EXERCISE DATA.
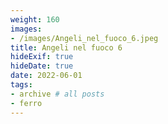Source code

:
 ```yaml
---
weight: 160
images:
- /images/Angeli_nel_fuoco_6.jpeg
title: Angeli nel fuoco 6
hideExif: true
hideDate: true
date: 2022-06-01
tags:
- archive # all posts
- ferro
---
```

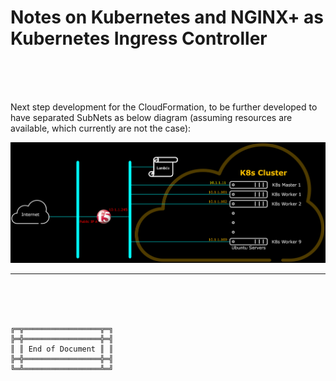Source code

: # Notes on Kubernetes and NGINX+ as Kubernetes Ingress Controller

<br><br><br>

Next step development for the CloudFormation, to be further developed to have separated SubNets as below diagram (assuming resources are available, which currently are not the case):

![K8s Cluster Logical Diagram with Big-IP Multi NIC](Figures/CISMultiNICK8s.png)



***

<br><br><br>
```
╔═╦═════════════════╦═╗
╠═╬═════════════════╬═╣
║ ║ End of Document ║ ║
╠═╬═════════════════╬═╣
╚═╩═════════════════╩═╝
```
<br><br><br>


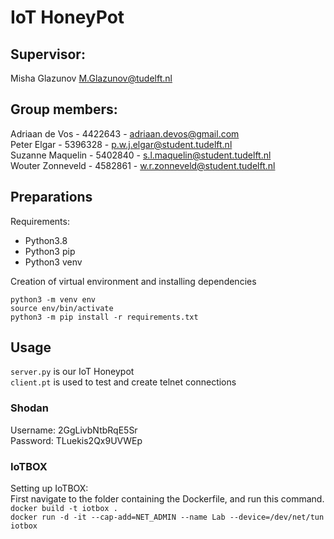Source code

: # IoT HoneyPot

## Supervisor:  
Misha Glazunov M.Glazunov@tudelft.nl

## Group members:
Adriaan de Vos - 4422643 - adriaan.devos@gmail.com  
Peter Elgar - 5396328 - p.w.j.elgar@student.tudelft.nl  
Suzanne Maquelin - 5402840 - s.l.maquelin@student.tudelft.nl  
Wouter Zonneveld - 4582861 - w.r.zonneveld@student.tudelft.nl  

## Preparations
Requirements:
- Python3.8
- Python3 pip
- Python3 venv

Creation of virtual environment and installing dependencies
```shell
python3 -m venv env
source env/bin/activate
python3 -m pip install -r requirements.txt
```

## Usage
`server.py` is our IoT Honeypot  
`client.pt` is used to test and create telnet connections

### Shodan
Username: 2GgLivbNtbRqE5Sr\
Password: TLuekis2Qx9UVWEp

### IoTBOX
Setting up IoTBOX:  
First navigate to the folder containing the Dockerfile, and run this command.  
```docker build -t iotbox .```  
```docker run -d -it --cap-add=NET_ADMIN --name Lab --device=/dev/net/tun iotbox```  

[comment]: <> (TODO add a description for getting and running the .sh file)
[comment]: <> (TODO add a description for setting up tuntap on Mac)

EXERCISE AIM. Print, without any change, the line containing "Wouter Zonneveld - 4582861" and each line after it to the end of the material.

SOLUTION TO THIS TASK.
Wouter Zonneveld - 4582861 - w.r.zonneveld@student.tudelft.nl  

## Preparations
Requirements:
- Python3.8
- Python3 pip
- Python3 venv

Creation of virtual environment and installing dependencies
```shell
python3 -m venv env
source env/bin/activate
python3 -m pip install -r requirements.txt
```

## Usage
`server.py` is our IoT Honeypot  
`client.pt` is used to test and create telnet connections

### Shodan
Username: 2GgLivbNtbRqE5Sr\
Password: TLuekis2Qx9UVWEp

### IoTBOX
Setting up IoTBOX:  
First navigate to the folder containing the Dockerfile, and run this command.  
```docker build -t iotbox .```  
```docker run -d -it --cap-add=NET_ADMIN --name Lab --device=/dev/net/tun iotbox```  

[comment]: <> (TODO add a description for getting and running the .sh file)
[comment]: <> (TODO add a description for setting up tuntap on Mac)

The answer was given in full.